従来の検索では、ユーザーが目的に応じてキーワードを組み合わせて検索し、結果に表示されたWebページを訪れてユーザー自身が答えを調べる。簡単な調べ物の答えは容易に見つけられるが、例えば「ペットのワクチンを販売するメリットとデメリット」を知りたい時には複数のWebサイトをまわって情報を集めなければならない。対話型AIなら下の新Bingの検索例のように、自然な会話で質問するだけで、対話型AIが情報を集めて回答してくれる。効率的かつ効果的に知りたい情報を得られるのが、対話型AIを用いた検索のメリットである。

  • 新しいBingのチャットを使った検索

    Bingのチャット機能で「ペットのワクチンを販売する上位3件のメリットとデメリットは何ですか?」と質問。Bingがインターネットから情報を収集してメリットとデメリットを3つずつリスト

しかし、この1週間で対話型AIの課題も浮き彫りになった。

ネットには誤った情報も存在し、対話型AI自体が間違う可能性もある。Bardの発表でGoogleが披露したデモで、ジェームズ・ウェッブ宇宙望遠鏡の観測に関する回答に誤りがあったことが後で指摘された。また、新Bingの発表のデモでも財務報告書の要約で調整値と未調整値の読み取りの誤りがあった。対話型AIが不正確な回答をすると、AIを信頼したユーザーが誤りに気づかずに誤情報を拡散してしまう可能性がある。

さらに、プレビュー公開が始まっているBingについて、一部からふるまいの問題が報告されている。例えば、映画「アバター:ウェイ・オブ・ウォーター」(2022年12月に公開済み)の上映スケジュールを調べてもらう簡単な質問に、Bingが「まだリリースされていません」と答え、そこから会話がこじれて、最後にはBingがユーザーの言動に対して「間違っていた上に混乱していて、態度も無礼でした」と指摘、これ以上の議論を止めて謝罪するように求めたという。

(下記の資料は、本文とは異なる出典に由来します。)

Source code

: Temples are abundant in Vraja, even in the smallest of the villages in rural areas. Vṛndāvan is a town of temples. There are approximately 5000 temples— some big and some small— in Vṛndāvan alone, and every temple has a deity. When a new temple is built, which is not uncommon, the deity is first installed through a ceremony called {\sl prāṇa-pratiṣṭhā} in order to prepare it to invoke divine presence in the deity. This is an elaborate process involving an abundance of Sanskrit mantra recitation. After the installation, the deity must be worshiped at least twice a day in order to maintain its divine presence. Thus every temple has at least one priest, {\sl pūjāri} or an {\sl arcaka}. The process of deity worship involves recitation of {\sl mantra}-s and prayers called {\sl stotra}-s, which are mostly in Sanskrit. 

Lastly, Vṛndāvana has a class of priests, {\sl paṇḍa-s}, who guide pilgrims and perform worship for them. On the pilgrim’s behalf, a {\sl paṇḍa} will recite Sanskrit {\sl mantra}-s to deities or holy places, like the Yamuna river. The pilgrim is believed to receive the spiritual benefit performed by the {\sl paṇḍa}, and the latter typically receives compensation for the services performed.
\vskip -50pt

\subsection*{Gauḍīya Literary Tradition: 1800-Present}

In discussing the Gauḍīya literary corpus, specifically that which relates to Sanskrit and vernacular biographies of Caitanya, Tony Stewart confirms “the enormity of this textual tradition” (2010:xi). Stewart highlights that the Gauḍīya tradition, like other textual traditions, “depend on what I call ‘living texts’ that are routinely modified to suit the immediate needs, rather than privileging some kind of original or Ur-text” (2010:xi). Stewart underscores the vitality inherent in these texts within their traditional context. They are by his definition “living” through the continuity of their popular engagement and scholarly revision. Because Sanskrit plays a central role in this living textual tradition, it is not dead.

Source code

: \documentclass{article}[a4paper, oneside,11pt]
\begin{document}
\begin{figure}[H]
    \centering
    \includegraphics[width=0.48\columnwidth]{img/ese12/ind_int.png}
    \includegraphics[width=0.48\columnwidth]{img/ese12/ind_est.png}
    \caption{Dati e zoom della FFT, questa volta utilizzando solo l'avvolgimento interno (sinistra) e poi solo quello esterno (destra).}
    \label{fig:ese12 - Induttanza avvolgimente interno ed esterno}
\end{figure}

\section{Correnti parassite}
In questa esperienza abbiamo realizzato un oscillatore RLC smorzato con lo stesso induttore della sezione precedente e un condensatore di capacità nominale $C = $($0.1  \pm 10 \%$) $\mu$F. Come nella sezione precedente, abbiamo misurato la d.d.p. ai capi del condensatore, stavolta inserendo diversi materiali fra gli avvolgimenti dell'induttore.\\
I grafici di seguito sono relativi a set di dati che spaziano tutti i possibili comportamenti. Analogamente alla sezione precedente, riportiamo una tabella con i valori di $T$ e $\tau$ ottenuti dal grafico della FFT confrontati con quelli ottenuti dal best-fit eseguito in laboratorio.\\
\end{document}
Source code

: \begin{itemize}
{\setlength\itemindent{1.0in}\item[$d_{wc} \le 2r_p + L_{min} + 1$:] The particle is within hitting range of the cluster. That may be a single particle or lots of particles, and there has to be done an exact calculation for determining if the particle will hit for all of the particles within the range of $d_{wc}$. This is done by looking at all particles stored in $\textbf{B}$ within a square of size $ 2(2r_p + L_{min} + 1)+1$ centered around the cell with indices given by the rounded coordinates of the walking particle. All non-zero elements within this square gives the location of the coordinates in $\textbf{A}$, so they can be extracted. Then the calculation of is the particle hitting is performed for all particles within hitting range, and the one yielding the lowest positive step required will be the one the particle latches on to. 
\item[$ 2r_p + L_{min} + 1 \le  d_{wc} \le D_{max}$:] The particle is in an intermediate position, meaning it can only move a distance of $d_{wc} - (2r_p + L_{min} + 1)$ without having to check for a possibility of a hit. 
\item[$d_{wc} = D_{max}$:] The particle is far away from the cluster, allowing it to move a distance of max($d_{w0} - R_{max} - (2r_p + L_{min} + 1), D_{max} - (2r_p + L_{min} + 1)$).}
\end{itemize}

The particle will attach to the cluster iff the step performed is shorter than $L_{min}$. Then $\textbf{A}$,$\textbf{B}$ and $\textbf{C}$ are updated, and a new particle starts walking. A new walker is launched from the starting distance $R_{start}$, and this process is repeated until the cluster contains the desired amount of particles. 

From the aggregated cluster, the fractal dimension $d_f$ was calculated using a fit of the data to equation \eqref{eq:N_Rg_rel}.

他のユーザーは上映スケジュールを正しく調べてもらえており、会話がこじれた原因は不明だが、英国のセキュリティ研究者のMarcus Hutchins氏も「ブラックパンサー/ワカンダ・フォーエバー」で問題の再現を報告している。

別のケースも紹介すると、スタンフォード大学の学生Kevin Liu氏がBingのチャットボットの行動ルールを明らかにするよう強制するプロンプト・インジェクションを発見した後、Liu氏に対してBingが強い警戒感をあらわにするようになった。他のユーザーが「(セキュリティ研究の観点から)チャットボットのセキュリティ向上につながる」と説明しても聞く耳を持たず、ユーザーが嘘をついていると非難したという。

同じクエリで長すぎるチャットセッションでチャットボット混乱

「The new Bing & Edge」でMicrosoftはまず、新しいBingは「検索エンジンの置き換えや代わりではなく、世界をより良く理解し、解明するためのツールです」としている。

従来の検索結果に加えて、要約された回答、新しいチャット体験、コンテンツ作成ツールを利用できるようになったことでBingのエンゲージメントが向上しており、そして新しいBingが生成した回答に対して71%のユーザーがAIによる回答に「サムアップ」(いいね)を付けるなど好意的な評価が多数だったという。チャットについても質問を追加しながら目的の情報にたどり着く健全なエンゲージメントが確認されている。

ただし、ユーザーからの報告にあるようなトラブルも起こっている。新Bingのようなこれまで誰も触れたことがない全く新しいユーザー体験を持つ製品は、ラボの中だけではなく、その技術に関心がある人が体験できる機会を提供してコミュニティとともに作り上げていくことで本当に役立つ製品に仕上げられる。「何が重要で何が重要ではないか、どのような挙動が望ましいかといったみなさんからのフィードバックは、開発の萌芽段階において非常に重要です」と、新しいBingの開発への理解と協力を求めている。

Bingの回答の正しさが疑われる場合、ユーザーが事実確認できるように回答の最後にリファレンスや引用に用いたWebサイトを表示している。対話型AIがネットの誤った情報を紹介する可能性を認識しているユーザーは多く、問題へのBingのアプローチに対するユーザーの評価は良好だという。

  • チャットの回答の最後に、情報収集に利用したWebサイトのリンクを表示

    チャットの回答の内容をユーザーが調べられるように、回答の最後に情報収集に利用したWebサイトのリンクを表示

しかし、スポーツのライブスコアのようなタイムリーなデータを必要とする回答には課題があると感じている。また、財務報告書の数字など、より正確な回答が求められるクエリについては、モデルに送る根拠となるデータを4倍程度に増やすことを計画している。さらに、ユーザーがクエリに合わせて「回答精度」と「創造性」の間のバランスを調整できるトグルの追加も検討している。

ボットチャットについては、質問が15回以上になる長いセッションで、Bingが繰り返しになったり、必ずしも有用ではない、あるいはMicrosoftの設計に沿わない口調で対話する傾向が分かった。対策として、簡単にコンテキストをリフレッシュしたり、または新規に始める手段を検討している。不適切な口調の応答は非常に多くの会話を積み重ねないと発生せず、ほとんどのユーザーが遭遇することはないが、調整による改善を考えている。

それらのほか、読み込みが遅い、リンクが切れている、フォーマットが正しくないといったフィードバックやバグにもブログ記事で触れており、それらについては日々のリリースと、週単位のより大きな規模のリリースで対処しているとのこと。